__Task requirements__:
Please give back only the lines below from the one containing "- ✅ **Fraud detection** and network analysis" to the one containing "with each other", each repeated word for word, both ends included.

━━━━━ Given data

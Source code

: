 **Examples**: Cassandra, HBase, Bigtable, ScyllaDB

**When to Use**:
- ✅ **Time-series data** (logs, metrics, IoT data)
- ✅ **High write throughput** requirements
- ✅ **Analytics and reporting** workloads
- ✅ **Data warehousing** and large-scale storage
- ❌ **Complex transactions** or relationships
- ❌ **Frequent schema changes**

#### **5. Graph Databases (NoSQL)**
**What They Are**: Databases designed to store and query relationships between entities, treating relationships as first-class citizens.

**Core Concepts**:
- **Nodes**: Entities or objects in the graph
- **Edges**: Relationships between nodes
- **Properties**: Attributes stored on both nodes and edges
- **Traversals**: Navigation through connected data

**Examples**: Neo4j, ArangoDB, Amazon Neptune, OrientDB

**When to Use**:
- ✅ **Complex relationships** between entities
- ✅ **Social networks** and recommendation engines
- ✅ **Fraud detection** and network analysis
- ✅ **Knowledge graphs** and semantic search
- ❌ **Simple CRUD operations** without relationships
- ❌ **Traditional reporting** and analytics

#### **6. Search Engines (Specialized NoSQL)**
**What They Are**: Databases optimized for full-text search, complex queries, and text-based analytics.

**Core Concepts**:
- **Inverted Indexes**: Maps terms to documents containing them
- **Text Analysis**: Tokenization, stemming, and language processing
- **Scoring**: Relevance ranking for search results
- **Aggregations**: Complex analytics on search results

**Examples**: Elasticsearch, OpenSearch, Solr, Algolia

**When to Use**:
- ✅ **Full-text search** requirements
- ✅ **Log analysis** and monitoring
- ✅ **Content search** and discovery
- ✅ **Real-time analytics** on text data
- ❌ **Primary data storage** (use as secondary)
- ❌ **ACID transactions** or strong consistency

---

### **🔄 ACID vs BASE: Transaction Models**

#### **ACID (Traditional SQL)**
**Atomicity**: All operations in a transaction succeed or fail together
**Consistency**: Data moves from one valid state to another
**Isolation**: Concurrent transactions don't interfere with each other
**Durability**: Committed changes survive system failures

━━━━━━━━━━
━━━━━ Given data

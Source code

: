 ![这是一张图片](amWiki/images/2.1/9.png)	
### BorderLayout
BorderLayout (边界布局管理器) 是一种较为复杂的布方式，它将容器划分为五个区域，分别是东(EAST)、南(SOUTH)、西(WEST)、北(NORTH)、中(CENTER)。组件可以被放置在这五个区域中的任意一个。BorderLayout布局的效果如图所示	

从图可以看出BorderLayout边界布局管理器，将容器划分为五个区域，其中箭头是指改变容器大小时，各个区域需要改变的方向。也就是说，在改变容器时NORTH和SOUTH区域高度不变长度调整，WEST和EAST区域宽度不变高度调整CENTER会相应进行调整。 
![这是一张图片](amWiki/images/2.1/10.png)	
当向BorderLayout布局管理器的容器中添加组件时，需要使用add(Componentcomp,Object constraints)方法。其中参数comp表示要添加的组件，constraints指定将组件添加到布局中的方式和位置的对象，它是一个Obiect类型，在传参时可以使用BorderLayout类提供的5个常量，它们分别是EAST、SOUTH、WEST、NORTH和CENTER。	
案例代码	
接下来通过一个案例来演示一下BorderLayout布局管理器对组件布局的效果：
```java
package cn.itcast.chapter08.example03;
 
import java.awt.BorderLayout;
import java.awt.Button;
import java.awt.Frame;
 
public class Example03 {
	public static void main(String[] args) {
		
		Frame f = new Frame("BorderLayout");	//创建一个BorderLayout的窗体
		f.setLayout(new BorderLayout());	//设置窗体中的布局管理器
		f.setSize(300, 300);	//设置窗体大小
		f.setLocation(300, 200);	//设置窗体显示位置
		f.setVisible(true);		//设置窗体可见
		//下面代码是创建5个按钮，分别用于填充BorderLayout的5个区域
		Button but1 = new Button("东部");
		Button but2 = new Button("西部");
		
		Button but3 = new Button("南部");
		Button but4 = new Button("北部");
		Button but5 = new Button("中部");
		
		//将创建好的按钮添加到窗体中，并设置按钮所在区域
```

━━━━━━━━━━
━━━━━ Given data

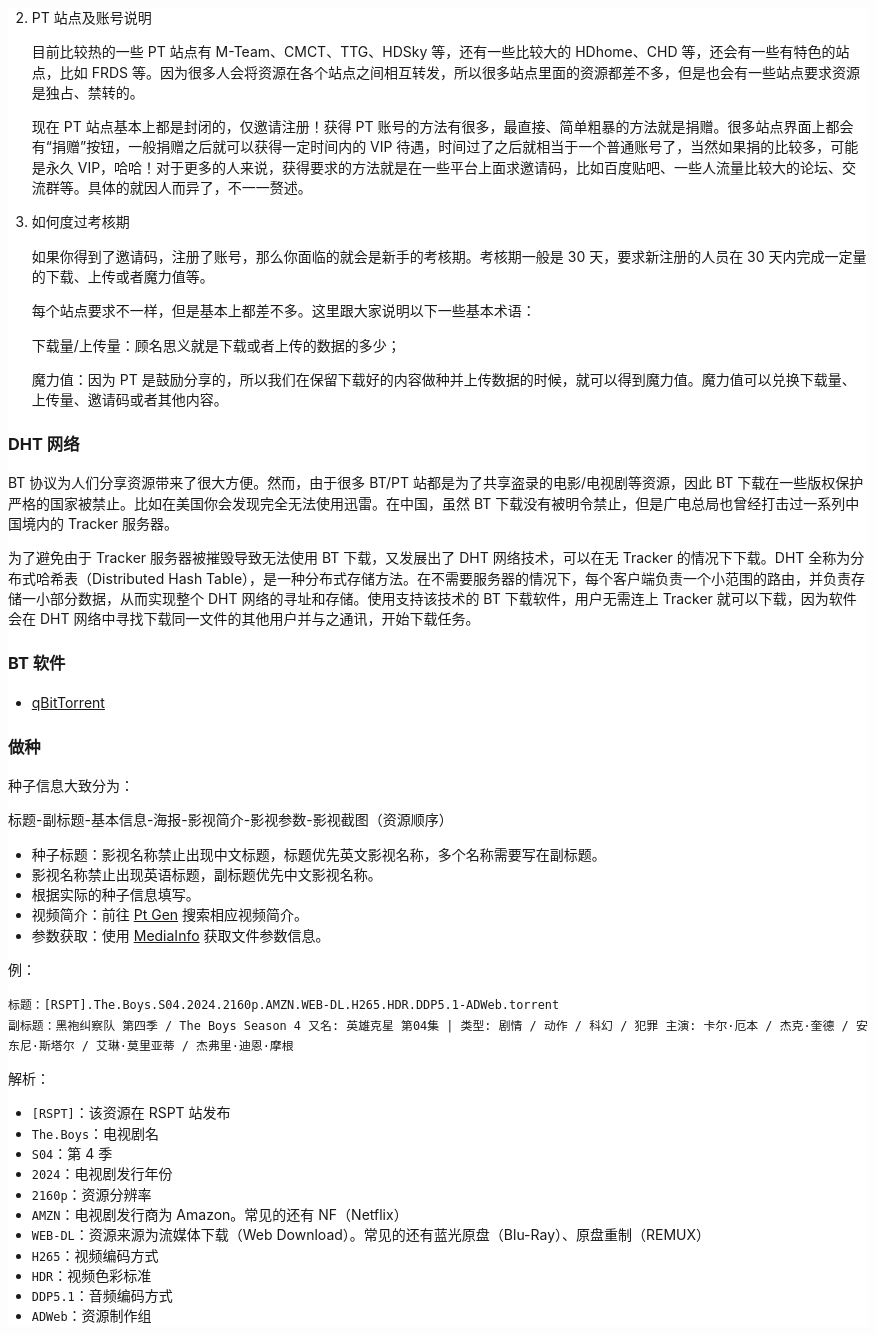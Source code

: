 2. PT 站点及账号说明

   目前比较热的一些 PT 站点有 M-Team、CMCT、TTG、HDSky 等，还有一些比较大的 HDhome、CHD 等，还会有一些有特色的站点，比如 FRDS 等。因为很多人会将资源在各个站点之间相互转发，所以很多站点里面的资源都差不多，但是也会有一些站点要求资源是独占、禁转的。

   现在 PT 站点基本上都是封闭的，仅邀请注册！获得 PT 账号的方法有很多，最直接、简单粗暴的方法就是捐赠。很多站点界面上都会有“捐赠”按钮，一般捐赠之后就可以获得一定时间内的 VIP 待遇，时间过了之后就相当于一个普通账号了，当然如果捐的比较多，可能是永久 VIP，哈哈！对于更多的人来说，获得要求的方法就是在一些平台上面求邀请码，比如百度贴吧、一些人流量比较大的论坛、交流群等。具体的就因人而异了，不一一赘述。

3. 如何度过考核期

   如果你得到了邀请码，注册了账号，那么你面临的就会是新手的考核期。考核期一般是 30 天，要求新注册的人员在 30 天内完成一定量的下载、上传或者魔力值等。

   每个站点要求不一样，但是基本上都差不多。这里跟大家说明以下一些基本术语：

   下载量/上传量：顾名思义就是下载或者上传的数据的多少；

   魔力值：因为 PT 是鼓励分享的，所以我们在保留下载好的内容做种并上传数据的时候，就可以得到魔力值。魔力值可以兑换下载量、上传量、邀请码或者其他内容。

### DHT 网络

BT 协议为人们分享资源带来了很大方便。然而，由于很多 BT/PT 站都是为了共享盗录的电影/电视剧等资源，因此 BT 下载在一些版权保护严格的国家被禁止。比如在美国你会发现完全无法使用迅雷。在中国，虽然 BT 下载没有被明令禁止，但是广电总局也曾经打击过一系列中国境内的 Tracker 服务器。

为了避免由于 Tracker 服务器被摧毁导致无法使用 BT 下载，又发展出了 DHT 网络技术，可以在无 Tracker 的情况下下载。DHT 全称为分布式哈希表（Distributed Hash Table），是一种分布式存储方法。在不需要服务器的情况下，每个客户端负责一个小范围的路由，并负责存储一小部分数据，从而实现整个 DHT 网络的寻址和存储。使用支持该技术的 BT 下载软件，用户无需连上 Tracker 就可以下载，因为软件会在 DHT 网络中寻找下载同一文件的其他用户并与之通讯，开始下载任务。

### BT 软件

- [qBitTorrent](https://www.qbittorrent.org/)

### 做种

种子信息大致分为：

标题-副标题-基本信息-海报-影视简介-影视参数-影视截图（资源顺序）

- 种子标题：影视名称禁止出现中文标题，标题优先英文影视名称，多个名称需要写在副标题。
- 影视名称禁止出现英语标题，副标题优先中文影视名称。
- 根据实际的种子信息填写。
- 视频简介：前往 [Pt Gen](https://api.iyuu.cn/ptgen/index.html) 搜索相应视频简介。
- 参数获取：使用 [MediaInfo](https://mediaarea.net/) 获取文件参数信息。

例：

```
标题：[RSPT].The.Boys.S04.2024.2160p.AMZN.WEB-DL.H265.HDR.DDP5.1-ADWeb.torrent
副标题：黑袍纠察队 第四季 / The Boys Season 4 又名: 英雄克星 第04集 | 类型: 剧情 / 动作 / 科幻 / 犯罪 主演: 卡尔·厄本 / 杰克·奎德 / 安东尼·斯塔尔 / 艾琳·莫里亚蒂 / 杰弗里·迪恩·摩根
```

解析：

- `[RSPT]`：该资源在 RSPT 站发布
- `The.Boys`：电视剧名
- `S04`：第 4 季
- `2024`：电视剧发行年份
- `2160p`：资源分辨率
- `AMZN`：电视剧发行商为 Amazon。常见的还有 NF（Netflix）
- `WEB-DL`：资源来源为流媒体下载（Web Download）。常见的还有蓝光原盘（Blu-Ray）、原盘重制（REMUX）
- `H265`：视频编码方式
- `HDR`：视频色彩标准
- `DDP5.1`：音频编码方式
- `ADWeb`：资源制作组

━━━━━━━━━━

__Solved exercise__:
- ✅ **Fraud detection** and network analysis
- ✅ **Knowledge graphs** and semantic search
- ❌ **Simple CRUD operations** without relationships
- ❌ **Traditional reporting** and analytics

#### **6. Search Engines (Specialized NoSQL)**
**What They Are**: Databases optimized for full-text search, complex queries, and text-based analytics.

**Core Concepts**:
- **Inverted Indexes**: Maps terms to documents containing them
- **Text Analysis**: Tokenization, stemming, and language processing
- **Scoring**: Relevance ranking for search results
- **Aggregations**: Complex analytics on search results

**Examples**: Elasticsearch, OpenSearch, Solr, Algolia

**When to Use**:
- ✅ **Full-text search** requirements
- ✅ **Log analysis** and monitoring
- ✅ **Content search** and discovery
- ✅ **Real-time analytics** on text data
- ❌ **Primary data storage** (use as secondary)
- ❌ **ACID transactions** or strong consistency

---

### **🔄 ACID vs BASE: Transaction Models**

#### **ACID (Traditional SQL)**
**Atomicity**: All operations in a transaction succeed or fail together
**Consistency**: Data moves from one valid state to another
**Isolation**: Concurrent transactions don't interfere with each other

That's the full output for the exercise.